(Data for this exercise Opens)

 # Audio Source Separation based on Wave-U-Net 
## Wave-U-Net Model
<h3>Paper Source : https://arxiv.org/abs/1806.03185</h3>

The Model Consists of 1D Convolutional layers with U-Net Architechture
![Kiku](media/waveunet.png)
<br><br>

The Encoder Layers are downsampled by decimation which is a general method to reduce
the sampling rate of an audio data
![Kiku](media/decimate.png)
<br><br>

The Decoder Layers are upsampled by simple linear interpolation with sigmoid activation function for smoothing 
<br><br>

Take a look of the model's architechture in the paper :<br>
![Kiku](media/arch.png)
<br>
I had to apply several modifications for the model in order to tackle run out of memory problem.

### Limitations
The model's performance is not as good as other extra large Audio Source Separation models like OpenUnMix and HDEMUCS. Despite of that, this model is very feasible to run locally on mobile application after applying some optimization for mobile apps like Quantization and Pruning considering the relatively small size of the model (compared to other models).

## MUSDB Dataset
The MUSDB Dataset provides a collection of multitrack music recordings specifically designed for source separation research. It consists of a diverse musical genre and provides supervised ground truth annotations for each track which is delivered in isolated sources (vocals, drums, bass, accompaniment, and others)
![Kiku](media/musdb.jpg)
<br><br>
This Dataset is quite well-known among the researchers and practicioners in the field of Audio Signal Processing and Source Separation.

(Data for this exercise Closes)

**What to work on**
The records must be reproduced in full. Nothing should differ.

**Exercise response**
 # Audio Source Separation based on Wave-U-Net 
## Wave-U-Net Model
<h3>Paper Source : https://arxiv.org/abs/1806.03185</h3>

The Model Consists of 1D Convolutional layers with U-Net Architechture
![Kiku](media/waveunet.png)
<br><br>

The Encoder Layers are downsampled by decimation which is a general method to reduce
the sampling rate of an audio data
![Kiku](media/decimate.png)
<br><br>

The Decoder Layers are upsampled by simple linear interpolation with sigmoid activation function for smoothing 
<br><br>

Take a look of the model's architechture in the paper :<br>
![Kiku](media/arch.png)
<br>
I had to apply several modifications for the model in order to tackle run out of memory problem.

### Limitations
The model's performance is not as good as other extra large Audio Source Separation models like OpenUnMix and HDEMUCS. Despite of that, this model is very feasible to run locally on mobile application after applying some optimization for mobile apps like Quantization and Pruning considering the relatively small size of the model (compared to other models).

## MUSDB Dataset
The MUSDB Dataset provides a collection of multitrack music recordings specifically designed for source separation research. It consists of a diverse musical genre and provides supervised ground truth annotations for each track which is delivered in isolated sources (vocals, drums, bass, accompaniment, and others)
![Kiku](media/musdb.jpg)
<br><br>
This Dataset is quite well-known among the researchers and practicioners in the field of Audio Signal Processing and Source Separation.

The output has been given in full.